Count the lines below that include the word "Fusion" and write that number alone.

*** Source material Section Begins ***

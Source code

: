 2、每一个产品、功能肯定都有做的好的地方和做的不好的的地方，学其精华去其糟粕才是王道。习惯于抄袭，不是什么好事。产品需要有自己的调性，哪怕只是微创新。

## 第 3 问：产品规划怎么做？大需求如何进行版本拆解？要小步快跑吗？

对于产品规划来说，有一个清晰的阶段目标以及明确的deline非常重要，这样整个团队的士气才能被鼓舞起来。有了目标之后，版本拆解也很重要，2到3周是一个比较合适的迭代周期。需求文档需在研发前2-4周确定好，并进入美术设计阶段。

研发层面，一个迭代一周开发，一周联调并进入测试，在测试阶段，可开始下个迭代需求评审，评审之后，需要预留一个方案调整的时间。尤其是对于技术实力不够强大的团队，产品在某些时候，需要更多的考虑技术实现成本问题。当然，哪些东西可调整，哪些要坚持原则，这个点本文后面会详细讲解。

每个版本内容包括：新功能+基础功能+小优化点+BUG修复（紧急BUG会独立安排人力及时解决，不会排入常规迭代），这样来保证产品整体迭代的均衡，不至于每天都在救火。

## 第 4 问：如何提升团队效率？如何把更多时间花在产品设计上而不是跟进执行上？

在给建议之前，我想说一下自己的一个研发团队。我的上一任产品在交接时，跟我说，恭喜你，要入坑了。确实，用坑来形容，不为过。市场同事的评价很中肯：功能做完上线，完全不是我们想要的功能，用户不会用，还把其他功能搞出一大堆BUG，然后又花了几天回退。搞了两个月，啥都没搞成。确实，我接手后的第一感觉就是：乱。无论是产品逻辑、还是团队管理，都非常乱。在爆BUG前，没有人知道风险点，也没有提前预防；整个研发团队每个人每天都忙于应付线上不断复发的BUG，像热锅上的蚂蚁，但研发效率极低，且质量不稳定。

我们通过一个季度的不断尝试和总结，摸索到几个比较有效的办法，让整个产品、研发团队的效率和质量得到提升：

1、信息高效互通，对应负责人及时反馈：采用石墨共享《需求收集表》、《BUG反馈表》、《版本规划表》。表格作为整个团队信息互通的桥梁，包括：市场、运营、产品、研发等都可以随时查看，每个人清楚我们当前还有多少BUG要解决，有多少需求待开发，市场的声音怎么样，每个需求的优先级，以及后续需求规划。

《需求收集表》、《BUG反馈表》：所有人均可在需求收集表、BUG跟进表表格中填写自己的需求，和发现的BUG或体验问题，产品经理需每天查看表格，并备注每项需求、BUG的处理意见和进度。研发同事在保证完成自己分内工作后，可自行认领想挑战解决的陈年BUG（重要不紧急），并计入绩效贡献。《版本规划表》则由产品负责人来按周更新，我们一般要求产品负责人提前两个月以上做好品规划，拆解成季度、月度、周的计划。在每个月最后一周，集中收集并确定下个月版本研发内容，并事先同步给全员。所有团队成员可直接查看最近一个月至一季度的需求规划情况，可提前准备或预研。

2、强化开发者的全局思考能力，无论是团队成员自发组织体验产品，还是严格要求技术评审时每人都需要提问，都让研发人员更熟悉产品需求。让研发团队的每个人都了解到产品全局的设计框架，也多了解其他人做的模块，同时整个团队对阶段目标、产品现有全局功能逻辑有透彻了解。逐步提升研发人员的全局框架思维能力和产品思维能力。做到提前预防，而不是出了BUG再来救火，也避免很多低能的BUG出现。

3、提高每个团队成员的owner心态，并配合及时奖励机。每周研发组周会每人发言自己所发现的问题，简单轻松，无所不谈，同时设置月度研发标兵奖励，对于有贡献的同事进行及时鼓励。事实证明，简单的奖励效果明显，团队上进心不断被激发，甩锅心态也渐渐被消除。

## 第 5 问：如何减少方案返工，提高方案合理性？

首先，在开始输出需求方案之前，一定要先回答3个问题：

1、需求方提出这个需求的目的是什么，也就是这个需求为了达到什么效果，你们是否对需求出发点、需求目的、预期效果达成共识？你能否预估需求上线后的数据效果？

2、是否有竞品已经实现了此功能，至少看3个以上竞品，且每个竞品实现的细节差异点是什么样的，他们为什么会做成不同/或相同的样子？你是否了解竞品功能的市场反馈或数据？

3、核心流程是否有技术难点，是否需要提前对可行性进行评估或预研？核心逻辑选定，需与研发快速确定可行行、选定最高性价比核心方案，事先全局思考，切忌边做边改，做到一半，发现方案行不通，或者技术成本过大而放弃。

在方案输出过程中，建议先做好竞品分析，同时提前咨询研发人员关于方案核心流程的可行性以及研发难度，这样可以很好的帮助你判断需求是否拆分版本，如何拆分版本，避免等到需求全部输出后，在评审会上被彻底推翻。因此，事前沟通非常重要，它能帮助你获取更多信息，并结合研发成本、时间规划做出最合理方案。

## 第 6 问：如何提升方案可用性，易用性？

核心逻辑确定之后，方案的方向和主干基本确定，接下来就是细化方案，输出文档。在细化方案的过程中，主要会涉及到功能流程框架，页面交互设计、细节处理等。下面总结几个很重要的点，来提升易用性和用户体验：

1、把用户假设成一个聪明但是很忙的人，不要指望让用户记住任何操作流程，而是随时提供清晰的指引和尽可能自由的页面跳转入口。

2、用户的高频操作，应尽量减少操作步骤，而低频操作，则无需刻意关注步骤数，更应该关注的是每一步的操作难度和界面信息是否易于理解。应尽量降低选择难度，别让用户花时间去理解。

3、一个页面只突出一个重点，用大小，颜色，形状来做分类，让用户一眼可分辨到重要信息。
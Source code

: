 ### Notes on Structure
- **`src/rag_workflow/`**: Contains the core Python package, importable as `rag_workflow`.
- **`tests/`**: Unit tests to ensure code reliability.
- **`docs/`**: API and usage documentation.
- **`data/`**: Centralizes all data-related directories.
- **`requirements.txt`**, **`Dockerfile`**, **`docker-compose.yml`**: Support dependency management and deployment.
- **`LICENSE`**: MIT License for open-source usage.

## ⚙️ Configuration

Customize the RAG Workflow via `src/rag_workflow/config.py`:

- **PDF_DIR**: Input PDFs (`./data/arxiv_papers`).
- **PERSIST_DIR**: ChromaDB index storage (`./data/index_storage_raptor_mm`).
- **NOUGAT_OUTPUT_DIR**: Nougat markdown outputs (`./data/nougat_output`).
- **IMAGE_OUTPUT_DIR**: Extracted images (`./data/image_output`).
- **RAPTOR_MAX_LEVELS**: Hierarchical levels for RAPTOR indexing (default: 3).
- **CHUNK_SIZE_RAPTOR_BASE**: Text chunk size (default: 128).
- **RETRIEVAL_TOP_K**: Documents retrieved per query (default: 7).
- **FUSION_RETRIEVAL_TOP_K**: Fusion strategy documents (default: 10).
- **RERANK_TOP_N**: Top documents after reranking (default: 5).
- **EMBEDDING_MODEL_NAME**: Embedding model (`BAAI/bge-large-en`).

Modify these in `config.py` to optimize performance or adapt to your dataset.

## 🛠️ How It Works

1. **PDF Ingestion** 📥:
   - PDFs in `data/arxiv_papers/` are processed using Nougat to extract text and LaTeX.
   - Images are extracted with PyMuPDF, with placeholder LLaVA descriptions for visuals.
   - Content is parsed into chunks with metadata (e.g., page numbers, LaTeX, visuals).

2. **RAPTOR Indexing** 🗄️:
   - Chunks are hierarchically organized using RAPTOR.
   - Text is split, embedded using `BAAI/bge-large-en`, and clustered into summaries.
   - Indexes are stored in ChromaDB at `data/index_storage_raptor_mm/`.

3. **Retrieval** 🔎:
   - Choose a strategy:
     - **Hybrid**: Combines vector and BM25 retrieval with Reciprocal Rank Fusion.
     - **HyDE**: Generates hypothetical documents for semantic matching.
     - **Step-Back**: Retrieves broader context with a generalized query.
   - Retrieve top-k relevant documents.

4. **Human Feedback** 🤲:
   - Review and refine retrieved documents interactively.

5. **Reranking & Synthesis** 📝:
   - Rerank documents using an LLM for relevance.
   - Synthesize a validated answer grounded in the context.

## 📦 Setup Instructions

*** Source material Section Ends ***

#### [Reply to the exercise]
2